== Segment start ==

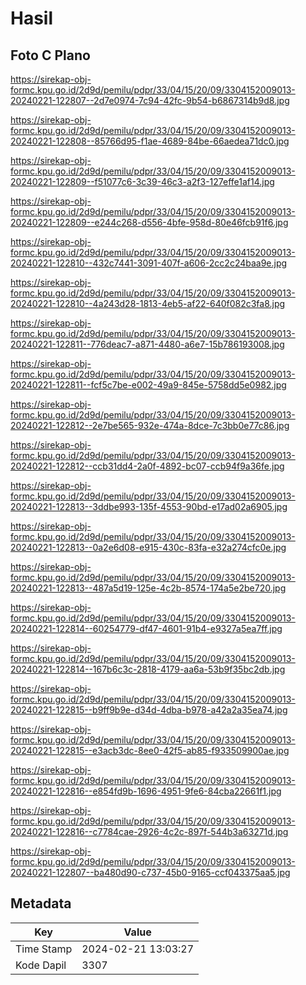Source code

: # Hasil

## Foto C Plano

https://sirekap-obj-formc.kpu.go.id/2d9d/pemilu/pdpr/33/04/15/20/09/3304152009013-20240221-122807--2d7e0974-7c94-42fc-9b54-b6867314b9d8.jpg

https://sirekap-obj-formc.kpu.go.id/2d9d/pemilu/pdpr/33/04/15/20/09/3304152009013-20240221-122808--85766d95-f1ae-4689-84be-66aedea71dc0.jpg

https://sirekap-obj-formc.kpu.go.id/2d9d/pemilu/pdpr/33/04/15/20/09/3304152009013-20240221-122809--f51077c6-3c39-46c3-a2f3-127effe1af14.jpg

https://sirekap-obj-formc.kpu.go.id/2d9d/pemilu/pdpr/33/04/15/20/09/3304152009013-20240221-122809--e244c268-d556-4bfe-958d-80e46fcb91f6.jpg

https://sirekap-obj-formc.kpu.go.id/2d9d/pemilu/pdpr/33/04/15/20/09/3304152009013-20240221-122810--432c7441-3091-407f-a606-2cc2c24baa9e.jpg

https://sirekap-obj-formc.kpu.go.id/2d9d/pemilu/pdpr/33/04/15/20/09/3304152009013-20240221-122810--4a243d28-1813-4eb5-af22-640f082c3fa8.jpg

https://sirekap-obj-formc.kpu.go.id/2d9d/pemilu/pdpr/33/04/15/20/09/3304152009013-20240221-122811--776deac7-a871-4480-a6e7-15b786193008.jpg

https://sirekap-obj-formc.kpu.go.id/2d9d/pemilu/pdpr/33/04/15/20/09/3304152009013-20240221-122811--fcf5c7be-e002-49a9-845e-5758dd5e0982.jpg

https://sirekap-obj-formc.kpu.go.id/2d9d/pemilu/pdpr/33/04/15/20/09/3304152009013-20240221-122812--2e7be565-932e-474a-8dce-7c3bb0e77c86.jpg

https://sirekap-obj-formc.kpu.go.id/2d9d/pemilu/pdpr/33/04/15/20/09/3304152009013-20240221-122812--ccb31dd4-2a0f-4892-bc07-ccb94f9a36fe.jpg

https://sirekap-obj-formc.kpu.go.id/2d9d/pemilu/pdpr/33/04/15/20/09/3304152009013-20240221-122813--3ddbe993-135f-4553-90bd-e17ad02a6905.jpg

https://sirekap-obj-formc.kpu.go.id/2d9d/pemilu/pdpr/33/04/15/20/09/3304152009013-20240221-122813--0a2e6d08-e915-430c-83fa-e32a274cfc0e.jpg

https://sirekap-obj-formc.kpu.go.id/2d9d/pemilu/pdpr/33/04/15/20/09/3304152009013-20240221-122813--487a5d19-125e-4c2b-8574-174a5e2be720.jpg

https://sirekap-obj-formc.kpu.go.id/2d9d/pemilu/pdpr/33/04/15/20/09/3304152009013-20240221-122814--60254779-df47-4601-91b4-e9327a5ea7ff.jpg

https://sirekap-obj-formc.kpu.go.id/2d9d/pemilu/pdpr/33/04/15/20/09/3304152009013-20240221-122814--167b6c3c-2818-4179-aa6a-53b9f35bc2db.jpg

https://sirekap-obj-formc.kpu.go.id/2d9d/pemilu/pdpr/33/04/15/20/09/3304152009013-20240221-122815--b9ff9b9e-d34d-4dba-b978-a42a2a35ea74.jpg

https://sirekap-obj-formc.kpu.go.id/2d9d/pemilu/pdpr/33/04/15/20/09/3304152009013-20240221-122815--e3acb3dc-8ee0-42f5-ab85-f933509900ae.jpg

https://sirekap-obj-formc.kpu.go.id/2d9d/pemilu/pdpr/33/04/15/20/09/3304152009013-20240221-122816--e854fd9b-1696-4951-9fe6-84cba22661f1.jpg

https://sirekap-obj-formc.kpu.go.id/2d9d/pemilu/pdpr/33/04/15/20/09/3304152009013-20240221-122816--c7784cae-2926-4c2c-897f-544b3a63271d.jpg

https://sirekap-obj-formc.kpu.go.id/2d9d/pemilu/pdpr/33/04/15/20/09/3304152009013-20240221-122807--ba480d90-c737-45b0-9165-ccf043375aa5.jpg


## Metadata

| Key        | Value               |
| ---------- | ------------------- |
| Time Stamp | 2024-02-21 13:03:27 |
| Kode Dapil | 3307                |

== Segment end ==

## ASSIGNMENT
When you retype the listing above, keep each line exactly as written and drop the pictures.

## OUTPUT FOR THIS TASK
Source code

: # Hasil

## Foto C Plano

https://sirekap-obj-formc.kpu.go.id/2d9d/pemilu/pdpr/33/04/15/20/09/3304152009013-20240221-122807--2d7e0974-7c94-42fc-9b54-b6867314b9d8.jpg

https://sirekap-obj-formc.kpu.go.id/2d9d/pemilu/pdpr/33/04/15/20/09/3304152009013-20240221-122808--85766d95-f1ae-4689-84be-66aedea71dc0.jpg

https://sirekap-obj-formc.kpu.go.id/2d9d/pemilu/pdpr/33/04/15/20/09/3304152009013-20240221-122809--f51077c6-3c39-46c3-a2f3-127effe1af14.jpg

https://sirekap-obj-formc.kpu.go.id/2d9d/pemilu/pdpr/33/04/15/20/09/3304152009013-20240221-122809--e244c268-d556-4bfe-958d-80e46fcb91f6.jpg

https://sirekap-obj-formc.kpu.go.id/2d9d/pemilu/pdpr/33/04/15/20/09/3304152009013-20240221-122810--432c7441-3091-407f-a606-2cc2c24baa9e.jpg

https://sirekap-obj-formc.kpu.go.id/2d9d/pemilu/pdpr/33/04/15/20/09/3304152009013-20240221-122810--4a243d28-1813-4eb5-af22-640f082c3fa8.jpg

https://sirekap-obj-formc.kpu.go.id/2d9d/pemilu/pdpr/33/04/15/20/09/3304152009013-20240221-122811--776deac7-a871-4480-a6e7-15b786193008.jpg

https://sirekap-obj-formc.kpu.go.id/2d9d/pemilu/pdpr/33/04/15/20/09/3304152009013-20240221-122811--fcf5c7be-e002-49a9-845e-5758dd5e0982.jpg

https://sirekap-obj-formc.kpu.go.id/2d9d/pemilu/pdpr/33/04/15/20/09/3304152009013-20240221-122812--2e7be565-932e-474a-8dce-7c3bb0e77c86.jpg

https://sirekap-obj-formc.kpu.go.id/2d9d/pemilu/pdpr/33/04/15/20/09/3304152009013-20240221-122812--ccb31dd4-2a0f-4892-bc07-ccb94f9a36fe.jpg

https://sirekap-obj-formc.kpu.go.id/2d9d/pemilu/pdpr/33/04/15/20/09/3304152009013-20240221-122813--3ddbe993-135f-4553-90bd-e17ad02a6905.jpg

https://sirekap-obj-formc.kpu.go.id/2d9d/pemilu/pdpr/33/04/15/20/09/3304152009013-20240221-122813--0a2e6d08-e915-430c-83fa-e32a274cfc0e.jpg

https://sirekap-obj-formc.kpu.go.id/2d9d/pemilu/pdpr/33/04/15/20/09/3304152009013-20240221-122813--487a5d19-125e-4c2b-8574-174a5e2be720.jpg

https://sirekap-obj-formc.kpu.go.id/2d9d/pemilu/pdpr/33/04/15/20/09/3304152009013-20240221-122814--60254779-df47-4601-91b4-e9327a5ea7ff.jpg

https://sirekap-obj-formc.kpu.go.id/2d9d/pemilu/pdpr/33/04/15/20/09/3304152009013-20240221-122814--167b6c3c-2818-4179-aa6a-53b9f35bc2db.jpg

https://sirekap-obj-formc.kpu.go.id/2d9d/pemilu/pdpr/33/04/15/20/09/3304152009013-20240221-122815--b9ff9b9e-d34d-4dba-b978-a42a2a35ea74.jpg

https://sirekap-obj-formc.kpu.go.id/2d9d/pemilu/pdpr/33/04/15/20/09/3304152009013-20240221-122815--e3acb3dc-8ee0-42f5-ab85-f933509900ae.jpg

https://sirekap-obj-formc.kpu.go.id/2d9d/pemilu/pdpr/33/04/15/20/09/3304152009013-20240221-122816--e854fd9b-1696-4951-9fe6-84cba22661f1.jpg

https://sirekap-obj-formc.kpu.go.id/2d9d/pemilu/pdpr/33/04/15/20/09/3304152009013-20240221-122816--c7784cae-2926-4c2c-897f-544b3a63271d.jpg

https://sirekap-obj-formc.kpu.go.id/2d9d/pemilu/pdpr/33/04/15/20/09/3304152009013-20240221-122807--ba480d90-c737-45b0-9165-ccf043375aa5.jpg


## Metadata

| Key        | Value               |
| ---------- | ------------------- |
| Time Stamp | 2024-02-21 13:03:27 |
| Kode Dapil | 3307                |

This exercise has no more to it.